- [DIRECTIONS] For the records that follow, please set down exactly the lines between the one holding "3. [More Static Linear Components](/cc/sta)" and the one holding "CircuitSim is a", inclusive, and only those.

- [DATA]
___
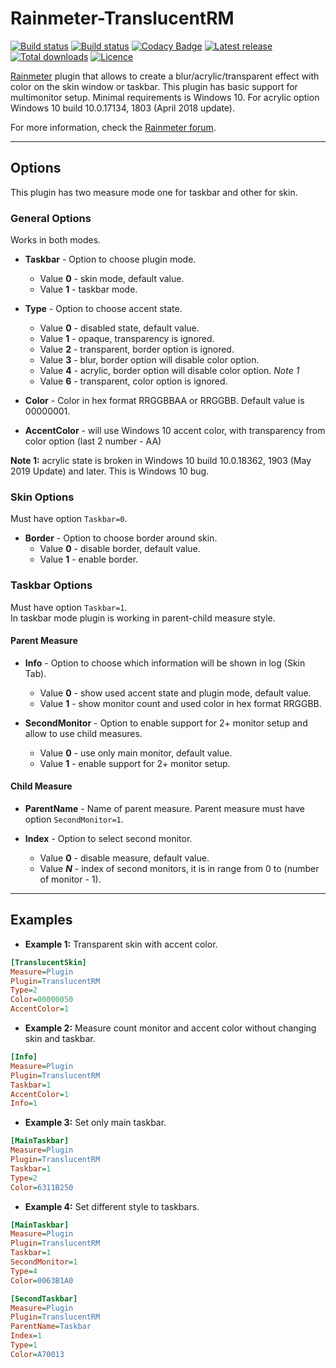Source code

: # Rainmeter-TranslucentRM

[![Build status](https://img.shields.io/github/workflow/status/ozone10/Rainmeter-TranslucentRM/Build/master?logo=Github)](https://github.com/ozone10/Rainmeter-TranslucentRM)
[![Build status](https://img.shields.io/appveyor/ci/ozone10/Rainmeter-TranslucentRM/master?logo=Appveyor)](https://ci.appveyor.com/project/ozone10/rainmeter-translucentrm)
[![Codacy Badge](https://img.shields.io/codacy/grade/d6ef2575cd244ad3b3b2dff4c9de3499?logo=Codacy)](https://www.codacy.com/manual/ozone10/Rainmeter-TranslucentRM?utm_source=github.com&utm_medium=referral&utm_content=ozone10/Rainmeter-TranslucentRM&utm_campaign=Badge_Grade)
[![Latest release](https://img.shields.io/github/v/release/ozone10/Rainmeter-TranslucentRM?include_prereleases)](https://github.com/ozone10/Rainmeter-TranslucentRM/releases/latest)
[![Total downloads](https://img.shields.io/github/downloads/ozone10/Rainmeter-TranslucentRM/total.svg)](https://github.com/ozone10/Rainmeter-TranslucentRM/releases)
[![Licence](https://img.shields.io/github/license/ozone10/Rainmeter-TranslucentRM?color=9cf)](https://www.gnu.org/licenses/gpl-3.0.en.html)

[Rainmeter](https://www.rainmeter.net) plugin that allows to create a blur/acrylic/transparent effect with color on the skin window or taskbar. This plugin has basic support for multimonitor setup. Minimal requirements is Windows 10. For acrylic option Windows 10 build 10.0.17134, 1803 (April 2018 update).

For more information, check the [Rainmeter forum](https://forum.rainmeter.net/viewtopic.php?f=128&p=165921).

* * *

## Options

This plugin has two measure mode one for taskbar and other for skin.

### General Options

Works in both modes.

-   **Taskbar** - Option to choose plugin mode.

    -   Value **0** - skin mode, default value.
    -   Value **1** - taskbar mode.

-   **Type** - Option to choose accent state.

    -   Value **0** - disabled state, default value.
    -   Value **1** - opaque, transparency is ignored.
    -   Value **2** - transparent, border option is ignored.
    -   Value **3** - blur, border option will disable color option.
    -   Value **4** - acrylic, border option will disable color option. _Note 1_
    -   Value **6** - transparent, color option is ignored.

-   **Color** - Color in hex format RRGGBBAA or RRGGBB. Default value is 00000001.

-   **AccentColor** - will use Windows 10 accent color, with transparency from color option (last 2 number - AA)

**Note 1:** acrylic state is broken in Windows 10 build 10.0.18362, 1903 (May 2019 Update) and later. This is Windows 10 bug.

### Skin Options

Must have option `Taskbar=0`.

-   **Border** - Option to choose border around skin.
    -   Value **0** - disable border, default value.
    -   Value **1** - enable border.

### Taskbar Options

Must have option `Taskbar=1`.  
In taskbar mode plugin is working in parent-child measure style.

#### Parent Measure

-   **Info** - Option to choose which information will be shown in log (Skin Tab).

    -   Value **0** - show used accent state and plugin mode, default value.
    -   Value **1** - show monitor count and used color in hex format RRGGBB.

-   **SecondMonitor** - Option to enable support for 2+ monitor setup and allow to use child measures.
    -   Value **0** - use only main monitor, default value.
    -   Value **1** - enable support for 2+ monitor setup.

#### Child Measure

-   **ParentName** - Name of parent measure. Parent measure must have option `SecondMonitor=1`.

-   **Index** - Option to select second monitor.
    -   Value **0** - disable measure, default value.
    -   Value **_N_** - index of second monitors, it is in range from 0 to (number of monitor - 1).  

* * *

## Examples

-   **Example 1:**
    Transparent skin with accent color.

```ini
[TranslucentSkin]
Measure=Plugin
Plugin=TranslucentRM
Type=2
Color=00000050
AccentColor=1
```

-   **Example 2:**
    Measure count monitor and accent color without changing skin and taskbar.

```ini
[Info]
Measure=Plugin
Plugin=TranslucentRM
Taskbar=1
AccentColor=1
Info=1
```

-   **Example 3:**
    Set only main taskbar.

```ini
[MainTaskbar]
Measure=Plugin
Plugin=TranslucentRM
Taskbar=1
Type=2
Color=6311B250
```

-   **Example 4:**
    Set different style to taskbars.

```ini
[MainTaskbar]
Measure=Plugin
Plugin=TranslucentRM
Taskbar=1
SecondMonitor=1
Type=4
Color=0063B1A0

[SecondTaskbar]
Measure=Plugin
Plugin=TranslucentRM
ParentName=Taskbar
Index=1
Type=1
Color=A70013
```
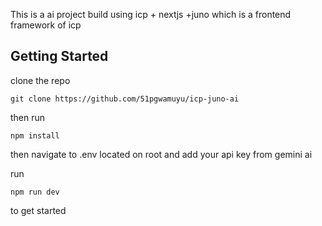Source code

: This is a ai project build using icp + nextjs +juno which is a frontend framework of icp 

## Getting Started

clone the repo

```
git clone https://github.com/51pgwamuyu/icp-juno-ai
```

then run
```
npm install

```

then navigate to .env located on root and add your api key from gemini ai


run 
```
npm run dev
```
to get started

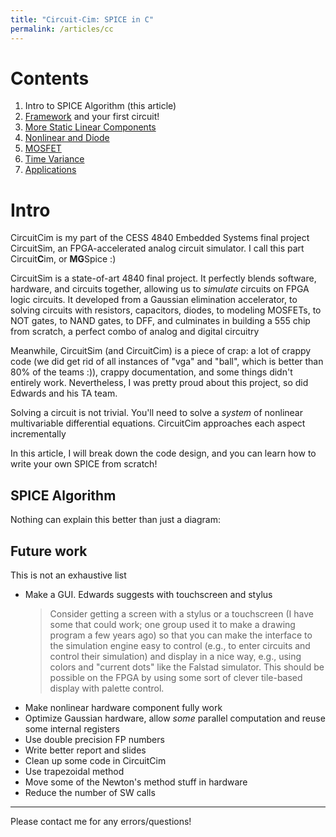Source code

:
 ```yaml
---
title: "Circuit-Cim: SPICE in C"
permalink: /articles/cc
---
```


# Contents
1. Intro to SPICE Algorithm (this article)
2. [Framework](/cc/framework) and your first circuit!
3. [More Static Linear Components](/cc/sta)
4. [Nonlinear and Diode](/cc/nl)
5. [MOSFET](/cc/mos)
6. [Time Variance](/cc/tv)
7. [Applications](/cc/app)

# Intro
CircuitCim is my part of the CESS 4840 Embedded Systems final project CircuitSim, an FPGA-accelerated analog circuit simulator. I call this part Circuit**C**im, or **MG**Spice :)

CircuitSim is a state-of-art 4840 final project. It perfectly blends software, hardware, and circuits together, allowing us to *simulate* circuits on FPGA logic circuits. It developed from a Gaussian elimination accelerator, to solving circuits with resistors, capacitors, diodes, to modeling MOSFETs, to NOT gates, to NAND gates, to DFF, and culminates in building a 555 chip from scratch, a perfect combo of analog and digital circuitry

Meanwhile, CircuitSim (and CircuitCim) is a piece of crap: a lot of crappy code (we did get rid of all instances of "vga" and "ball", which is better than 80% of the teams :)), crappy documentation, and some things didn't entirely work. Nevertheless, I was pretty proud about this project, so did Edwards and his TA team.

Solving a circuit is not trivial. You'll need to solve a *system* of nonlinear multivariable differential equations. CircuitCim approaches each aspect incrementally

In this article, I will break down the code design, and you can learn how to write your own SPICE from scratch!
## SPICE Algorithm

Nothing can explain this better than just a diagram:


## Future work
This is not an exhaustive list
- Make a GUI. Edwards suggests with touchscreen and stylus
    > Consider getting a screen with a stylus or a touchscreen (I have some that could work; one group used it to make a drawing program a few years ago) so that you can make the interface to the simulation engine easy to control (e.g., to enter circuits and control their simulation) and display in a nice way, e.g., using colors and "current dots" like the Falstad simulator.  This should be possible on the FPGA by using some sort of clever tile-based display with palette control.
- Make nonlinear hardware component fully work
- Optimize Gaussian hardware, allow *some* parallel computation and reuse some internal registers
- Use double precision FP numbers
- Write better report and slides
- Clean up some code in CircuitCim
- Use trapezoidal method
- Move some of the Newton's method stuff in hardware
- Reduce the number of SW calls

---
Please contact me for any errors/questions!
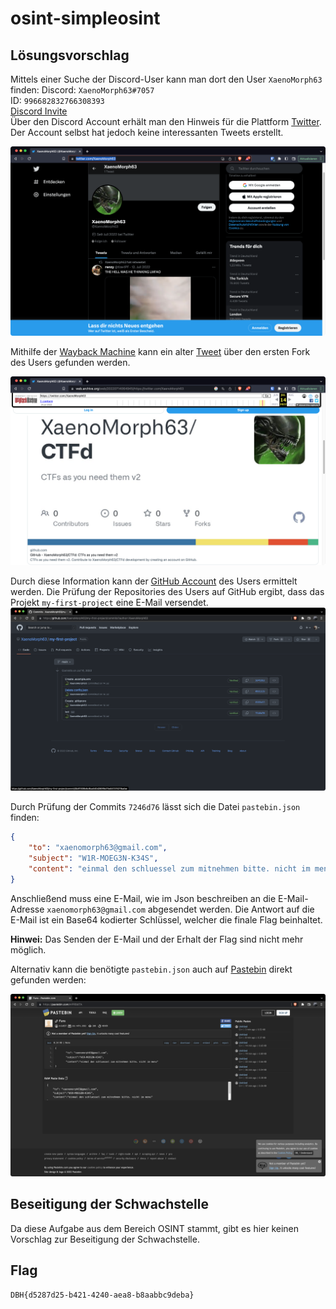 # osint-simpleosint

## Lösungsvorschlag

Mittels einer Suche der Discord-User kann man dort den User `XaenoMorph63` finden:
Discord: `XaenoMorph63#7057` \
ID: `996682832766308393` \
[Discord Invite](https://discord.gg/emdHhEqx6S) \
Über den Discord Account erhält man den Hinweis für die Plattform [Twitter](https://twitter.com/XaenoMorph63). Der Account selbst hat jedoch keine interessanten Tweets erstellt.

![Twitter](twitter.png)

Mithilfe der [Wayback Machine](https://archive.org/web/) kann ein alter [Tweet](https://web.archive.org/web/20220801000000*/https://twitter.com/XaenoMorph63) über den ersten Fork des Users gefunden werden.

![Wayback Machine](wayback.png)

Durch diese Information kann der [GitHub Account](https://github.com/XaenoMorph63) des Users ermittelt werden.
Die Prüfung der Repositories des Users auf GitHub ergibt, dass das Projekt `my-first-project` eine E-Mail versendet.
![Github Commits](github-commits.png)

Durch Prüfung der Commits `7246d76` lässt sich die Datei `pastebin.json` finden:
```json
{ 
    "to": "xaenomorph63@gmail.com", 
    "subject": "W1R-MOEG3N-K34S", 
    "content": "einmal den schluessel zum mitnehmen bitte. nicht im menu" 
}
```
Anschließend muss eine E-Mail, wie im Json beschreiben an die E-Mail-Adresse `xaenomorph63@gmail.com` abgesendet werden.
Die Antwort auf die E-Mail ist ein Base64 kodierter Schlüssel, welcher die finale Flag beinhaltet.

**Hinwei:** Das Senden der E-Mail und der Erhalt der Flag sind nicht mehr möglich.

Alternativ kann die benötigte `pastebin.json` auch auf [Pastebin](https://pastebin.com/raw/mPRBdiTA) direkt gefunden werden:

![Pastebin Website](pastebin.png)

## Beseitigung der Schwachstelle

Da diese Aufgabe aus dem Bereich OSINT stammt, gibt es hier keinen Vorschlag zur Beseitigung der Schwachstelle.

## Flag
```
DBH{d5287d25-b421-4240-aea8-b8aabbc9deba}
```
___
- [ANSWER TO THIS TASK]
3. [More Static Linear Components](/cc/sta)
4. [Nonlinear and Diode](/cc/nl)
5. [MOSFET](/cc/mos)
6. [Time Variance](/cc/tv)
7. [Applications](/cc/app)

# Intro
CircuitCim is my part of the CESS 4840 Embedded Systems final project CircuitSim, an FPGA-accelerated analog circuit simulator. I call this part Circuit**C**im, or **MG**Spice :)

CircuitSim is a state-of-art 4840 final project. It perfectly blends software, hardware, and circuits together, allowing us to *simulate* circuits on FPGA logic circuits. It developed from a Gaussian elimination accelerator, to solving circuits with resistors, capacitors, diodes, to modeling MOSFETs, to NOT gates, to NAND gates, to DFF, and culminates in building a 555 chip from scratch, a perfect combo of analog and digital circuitry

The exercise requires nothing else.